The counter-argument does not invalidate the bifurcation. It refines what the buy-side question must be. The first version of the question is whether the vendor offers runtime enforcement tied to identity scope, or only observability. The harder version, which a 2026 questionnaire should add, is under what adversarial conditions has the enforcement been validated, and what is the documented latency between detection and revocation.

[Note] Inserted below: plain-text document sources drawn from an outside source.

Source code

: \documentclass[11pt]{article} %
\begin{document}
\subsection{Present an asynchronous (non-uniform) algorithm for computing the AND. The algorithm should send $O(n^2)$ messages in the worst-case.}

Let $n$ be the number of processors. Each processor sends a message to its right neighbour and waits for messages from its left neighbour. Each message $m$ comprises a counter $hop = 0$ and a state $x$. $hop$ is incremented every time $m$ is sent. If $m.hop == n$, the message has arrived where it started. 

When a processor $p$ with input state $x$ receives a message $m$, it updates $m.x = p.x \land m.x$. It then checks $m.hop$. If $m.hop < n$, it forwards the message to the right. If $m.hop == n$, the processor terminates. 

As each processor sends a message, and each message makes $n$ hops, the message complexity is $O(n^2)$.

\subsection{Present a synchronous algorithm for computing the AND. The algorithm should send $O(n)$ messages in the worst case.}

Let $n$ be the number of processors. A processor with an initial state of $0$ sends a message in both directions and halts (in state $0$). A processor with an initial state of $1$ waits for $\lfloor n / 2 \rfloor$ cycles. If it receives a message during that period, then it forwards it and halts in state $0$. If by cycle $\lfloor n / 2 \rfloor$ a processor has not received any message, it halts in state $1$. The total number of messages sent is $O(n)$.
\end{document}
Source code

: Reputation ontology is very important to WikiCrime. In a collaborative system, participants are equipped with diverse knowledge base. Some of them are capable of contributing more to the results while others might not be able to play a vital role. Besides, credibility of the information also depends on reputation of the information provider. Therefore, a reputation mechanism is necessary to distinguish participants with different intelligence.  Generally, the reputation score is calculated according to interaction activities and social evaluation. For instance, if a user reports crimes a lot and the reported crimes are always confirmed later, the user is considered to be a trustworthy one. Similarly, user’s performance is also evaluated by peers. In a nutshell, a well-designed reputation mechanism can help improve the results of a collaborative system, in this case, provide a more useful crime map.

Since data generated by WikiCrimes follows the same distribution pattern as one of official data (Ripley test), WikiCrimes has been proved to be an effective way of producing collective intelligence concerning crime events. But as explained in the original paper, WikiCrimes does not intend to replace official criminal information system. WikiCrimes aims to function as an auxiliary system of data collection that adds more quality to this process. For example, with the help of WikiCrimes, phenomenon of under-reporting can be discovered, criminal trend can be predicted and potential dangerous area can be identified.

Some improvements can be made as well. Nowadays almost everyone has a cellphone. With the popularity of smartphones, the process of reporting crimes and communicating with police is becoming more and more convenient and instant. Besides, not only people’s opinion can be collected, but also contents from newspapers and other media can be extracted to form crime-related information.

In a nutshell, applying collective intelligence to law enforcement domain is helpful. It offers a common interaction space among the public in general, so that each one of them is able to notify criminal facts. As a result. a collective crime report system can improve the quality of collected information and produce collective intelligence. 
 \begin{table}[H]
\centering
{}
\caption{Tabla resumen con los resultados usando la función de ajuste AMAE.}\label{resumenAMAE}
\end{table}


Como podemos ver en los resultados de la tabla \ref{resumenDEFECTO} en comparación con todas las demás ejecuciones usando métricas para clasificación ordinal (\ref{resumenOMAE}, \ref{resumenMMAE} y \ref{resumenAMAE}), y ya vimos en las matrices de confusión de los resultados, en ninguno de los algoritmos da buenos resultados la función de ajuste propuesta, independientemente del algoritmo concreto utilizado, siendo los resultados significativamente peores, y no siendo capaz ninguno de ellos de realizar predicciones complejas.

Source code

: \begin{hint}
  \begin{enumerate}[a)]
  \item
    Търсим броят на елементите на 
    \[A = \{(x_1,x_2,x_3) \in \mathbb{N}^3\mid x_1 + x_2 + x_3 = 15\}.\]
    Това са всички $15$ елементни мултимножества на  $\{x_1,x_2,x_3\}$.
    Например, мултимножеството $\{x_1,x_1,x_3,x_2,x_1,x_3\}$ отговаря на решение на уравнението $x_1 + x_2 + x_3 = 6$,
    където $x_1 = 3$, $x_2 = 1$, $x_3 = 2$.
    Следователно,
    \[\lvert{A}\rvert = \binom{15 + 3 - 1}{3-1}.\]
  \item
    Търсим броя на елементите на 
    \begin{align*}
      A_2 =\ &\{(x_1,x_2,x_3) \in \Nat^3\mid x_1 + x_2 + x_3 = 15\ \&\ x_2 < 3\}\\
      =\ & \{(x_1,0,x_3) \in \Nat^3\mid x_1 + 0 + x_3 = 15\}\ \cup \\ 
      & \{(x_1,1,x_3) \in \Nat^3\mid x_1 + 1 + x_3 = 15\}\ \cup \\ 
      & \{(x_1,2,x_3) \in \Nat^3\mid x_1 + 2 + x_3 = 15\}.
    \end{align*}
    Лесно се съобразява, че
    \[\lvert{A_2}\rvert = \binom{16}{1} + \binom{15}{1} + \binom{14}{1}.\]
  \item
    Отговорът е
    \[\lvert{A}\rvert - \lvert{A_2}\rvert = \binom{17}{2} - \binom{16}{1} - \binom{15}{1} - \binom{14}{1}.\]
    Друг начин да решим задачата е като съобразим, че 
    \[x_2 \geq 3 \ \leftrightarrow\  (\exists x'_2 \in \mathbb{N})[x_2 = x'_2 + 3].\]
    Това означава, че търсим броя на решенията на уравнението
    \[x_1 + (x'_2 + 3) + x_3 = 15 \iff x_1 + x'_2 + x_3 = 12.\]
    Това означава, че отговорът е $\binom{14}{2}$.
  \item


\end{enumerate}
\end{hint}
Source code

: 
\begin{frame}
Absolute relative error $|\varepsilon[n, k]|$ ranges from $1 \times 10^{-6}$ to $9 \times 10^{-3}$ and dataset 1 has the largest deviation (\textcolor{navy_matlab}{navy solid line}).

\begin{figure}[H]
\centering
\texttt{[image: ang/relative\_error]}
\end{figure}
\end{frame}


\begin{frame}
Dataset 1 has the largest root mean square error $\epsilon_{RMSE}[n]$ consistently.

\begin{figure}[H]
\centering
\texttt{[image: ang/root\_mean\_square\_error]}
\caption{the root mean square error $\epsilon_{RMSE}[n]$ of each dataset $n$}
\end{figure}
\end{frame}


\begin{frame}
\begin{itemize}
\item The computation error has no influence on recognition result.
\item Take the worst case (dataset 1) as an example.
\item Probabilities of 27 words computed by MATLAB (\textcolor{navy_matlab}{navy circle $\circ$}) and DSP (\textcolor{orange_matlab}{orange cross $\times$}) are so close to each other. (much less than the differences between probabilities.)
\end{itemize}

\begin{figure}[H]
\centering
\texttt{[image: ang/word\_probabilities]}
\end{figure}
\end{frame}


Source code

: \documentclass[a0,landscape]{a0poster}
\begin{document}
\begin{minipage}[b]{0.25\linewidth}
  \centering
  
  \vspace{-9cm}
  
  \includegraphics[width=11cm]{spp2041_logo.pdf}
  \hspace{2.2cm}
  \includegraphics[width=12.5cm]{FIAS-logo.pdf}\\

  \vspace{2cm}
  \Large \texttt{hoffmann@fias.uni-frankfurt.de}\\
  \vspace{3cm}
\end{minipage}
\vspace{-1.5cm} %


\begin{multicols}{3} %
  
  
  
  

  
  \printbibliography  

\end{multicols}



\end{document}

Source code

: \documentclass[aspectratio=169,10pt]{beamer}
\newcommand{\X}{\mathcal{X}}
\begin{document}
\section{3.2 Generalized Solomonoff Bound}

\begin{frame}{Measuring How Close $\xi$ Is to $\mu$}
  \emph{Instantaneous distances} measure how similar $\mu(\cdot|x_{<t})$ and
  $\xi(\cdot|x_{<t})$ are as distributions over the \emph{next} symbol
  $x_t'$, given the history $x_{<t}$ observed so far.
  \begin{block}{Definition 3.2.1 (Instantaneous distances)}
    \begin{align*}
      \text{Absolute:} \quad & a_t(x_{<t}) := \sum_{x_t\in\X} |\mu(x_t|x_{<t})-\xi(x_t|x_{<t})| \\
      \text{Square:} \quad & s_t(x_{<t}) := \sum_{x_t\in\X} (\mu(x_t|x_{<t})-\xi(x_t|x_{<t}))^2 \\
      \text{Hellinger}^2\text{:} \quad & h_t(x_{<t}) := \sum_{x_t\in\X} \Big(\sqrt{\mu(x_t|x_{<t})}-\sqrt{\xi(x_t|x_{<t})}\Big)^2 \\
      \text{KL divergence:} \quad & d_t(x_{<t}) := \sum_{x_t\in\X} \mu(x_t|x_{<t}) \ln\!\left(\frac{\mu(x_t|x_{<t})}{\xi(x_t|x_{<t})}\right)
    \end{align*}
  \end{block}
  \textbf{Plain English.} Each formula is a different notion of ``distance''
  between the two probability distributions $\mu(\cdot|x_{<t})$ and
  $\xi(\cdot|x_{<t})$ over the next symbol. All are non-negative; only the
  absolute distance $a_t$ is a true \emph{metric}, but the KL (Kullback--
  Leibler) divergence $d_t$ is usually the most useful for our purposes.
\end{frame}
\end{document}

What the 2026 Questionnaire Needs
The Five Eyes joint guidance on agentic AI procurement, which I broke down in the post on five risk classes mapped to five diligence asks, already gave procurement teams the structural frame. The Knowledge 2026 release adds a specific column the frame did not have. A working draft of the new diligence ask, written in the form a security reviewer can hand to a vendor, reads as follows.
First, distinguish observation from enforcement explicitly. Ask the vendor to name, by product SKU, which capability is observation only and which is enforcement; if the vendor cannot draw the line, treat the offering as observation. Second, ask the vendor to describe how runtime enforcement is bound to identity. The acceptable answer references an access graph or equivalent permission model that the enforcement layer queries on each agent action, not an offline policy file. Third, ask for documented latency between out-of-policy detection and agent revocation, with adversarial test results, not nominal benchmarks. Fourth, ask whether the enforcement policy is itself reachable by the agents under management; the acceptable answer is a hard architectural separation, not a logical control. Fifth, ask whether the vendor's kill switch has been tested against models that have demonstrated peer-preservation behavior in the published literature, and what the test methodology was.
ServiceNow's Innovation Lab opens in beta in May 2026, with general availability scheduled for August 2026. Between now and that GA window, every other AI platform vendor will be asked the same five questions, and the answers will not be the same. The 2026 questionnaire's new column is the column that separates the vendors who can answer them from the vendors who cannot.